* _Exercise objective_: Leaving the pictures aside, return the listing exactly as it appears.
━━━━━━━━
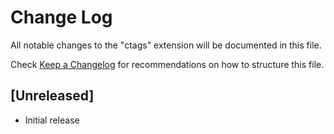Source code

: # Change Log

All notable changes to the "ctags" extension will be documented in this file.

Check [Keep a Changelog](http://keepachangelog.com/) for recommendations on how to structure this file.

## [Unreleased]

- Initial release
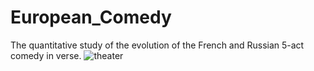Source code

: # European_Comedy
The quantitative study of the evolution of the French and Russian 5-act comedy in verse.
![theater](https://user-images.githubusercontent.com/35588235/85633262-bf732780-b62d-11ea-8cb3-f777a09f8976.jpg)

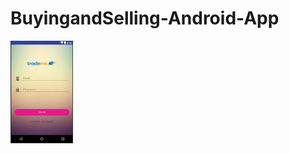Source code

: # BuyingandSelling-Android-App

   <img src="https://github.com/ashanTharuka/BuyingandSelling-Android-App/blob/master/BuyingSellingSystem/src/java/edu/ijse/buyingsellingsystem/photos/1.png" width="100">
   
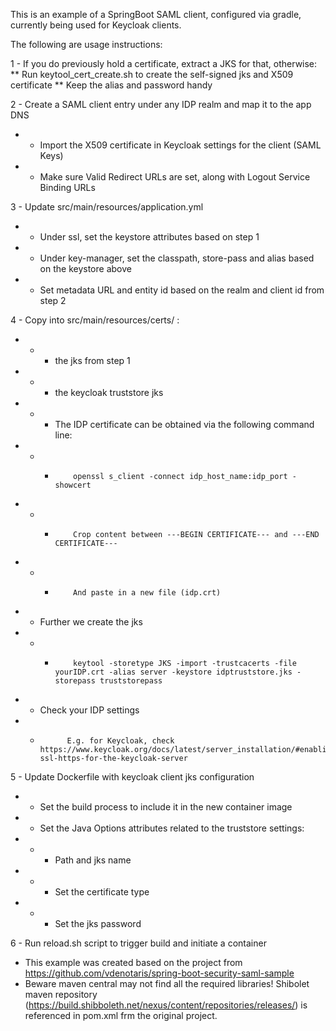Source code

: This is an example of a SpringBoot SAML client, configured via gradle, currently being used for Keycloak clients.

The following are usage instructions:


1 - If you do previously hold a certificate, extract a JKS for that, otherwise:
** Run keytool_cert_create.sh to create the self-signed jks and X509 certificate
** Keep the alias and password handy

2 - Create a SAML client entry under any IDP realm and map it to the app DNS
* * Import the X509 certificate in Keycloak settings for the client (SAML Keys)
* * Make sure Valid Redirect URLs are set, along with Logout Service Binding URLs

3 - Update src/main/resources/application.yml
* * Under ssl, set the keystore attributes based on step 1
* * Under key-manager, set the classpath, store-pass and alias based on the keystore above
* * Set metadata URL and entity id based on the realm and client id from step 2

4 - Copy into src/main/resources/certs/ :
* * - the jks from step 1
* * - the keycloak truststore jks
* * * The IDP certificate can be obtained via the following command line:
* * *         openssl s_client -connect idp_host_name:idp_port -showcert
* * *         Crop content between ---BEGIN CERTIFICATE--- and ---END CERTIFICATE---
* * *         And paste in a new file (idp.crt)
* *  Further we create the jks
* * *         keytool -storetype JKS -import -trustcacerts -file yourIDP.crt -alias server -keystore idptruststore.jks -storepass truststorepass
* *   Check your IDP settings
* *           E.g. for Keycloak, check https://www.keycloak.org/docs/latest/server_installation/#enabling-ssl-https-for-the-keycloak-server

5 - Update Dockerfile with keycloak client jks configuration
* * Set the build process to include it in the new container image
* * Set the Java Options attributes related to the truststore settings:
* * *   Path and jks name
* * *   Set the certificate type
* * *   Set the jks password

6 - Run reload.sh script to trigger build and initiate a container

* This example was created based on the project from https://github.com/vdenotaris/spring-boot-security-saml-sample
*  Beware maven central may not find all the required libraries!
 Shibolet maven repository (https://build.shibboleth.net/nexus/content/repositories/releases/) is referenced in pom.xml frm the original project.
━━━━━━━━
* _Task result_:
Source code

: # Change Log

All notable changes to the "ctags" extension will be documented in this file.

Check [Keep a Changelog](http://keepachangelog.com/) for recommendations on how to structure this file.

## [Unreleased]

- Initial release
Source code

: # European_Comedy
The quantitative study of the evolution of the French and Russian 5-act comedy in verse.
![theater](https://user-images.githubusercontent.com/35588235/85633262-bf732780-b62d-11ea-8cb3-f777a09f8976.jpg)

Source code

: # BuyingandSelling-Android-App

   <img src="https://github.com/ashanTharuka/BuyingandSelling-Android-App/blob/master/BuyingSellingSystem/src/java/edu/ijse/buyingsellingsystem/photos/1.png" width="100">
   
Source code

: This is an example of a SpringBoot SAML client, configured via gradle, currently being used for Keycloak clients.

The following are usage instructions:


1 - If you do previously hold a certificate, extract a JKS for that, otherwise:
** Run keytool_cert_create.sh to create the self-signed jks and X509 certificate
** Keep the alias and password handy

2 - Create a SAML client entry under any IDP realm and map it to the app DNS
* * Import the X509 certificate in Keycloak settings for the client (SAML Keys)
* * Make sure Valid Redirect URLs are set, along with Logout Service Binding URLs

3 - Update src/main/resources/application.yml
* * Under ssl, set the keystore attributes based on step 1
* * Under key-manager, set the classpath, store-pass and alias based on the keystore above
* * Set metadata URL and entity id based on the realm and client id from step 2

4 - Copy into src/main/resources/certs/ :
* * - the jks from step 1
* * - the keycloak truststore jks
* * * The IDP certificate can be obtained via the following command line:
* * *         openssl s_client -connect idp_host_name:idp_port -showcert
* * *         Crop content between ---BEGIN CERTIFICATE--- and ---END CERTIFICATE---
* * *         And paste in a new file (idp.crt)
* *  Further we create the jks
* * *         keytool -storetype JKS -import -trustcacerts -file yourIDP.crt -alias server -keystore idptruststore.jks -storepass truststorepass
* *   Check your IDP settings
* *           E.g. for Keycloak, check https://www.keycloak.org/docs/latest/server_installation/#enabling-ssl-https-for-the-keycloak-server

5 - Update Dockerfile with keycloak client jks configuration
* * Set the build process to include it in the new container image
* * Set the Java Options attributes related to the truststore settings:
* * *   Path and jks name
* * *   Set the certificate type
* * *   Set the jks password

6 - Run reload.sh script to trigger build and initiate a container

* This example was created based on the project from https://github.com/vdenotaris/spring-boot-security-saml-sample
*  Beware maven central may not find all the required libraries!
 Shibolet maven repository (https://build.shibboleth.net/nexus/content/repositories/releases/) is referenced in pom.xml frm the original project.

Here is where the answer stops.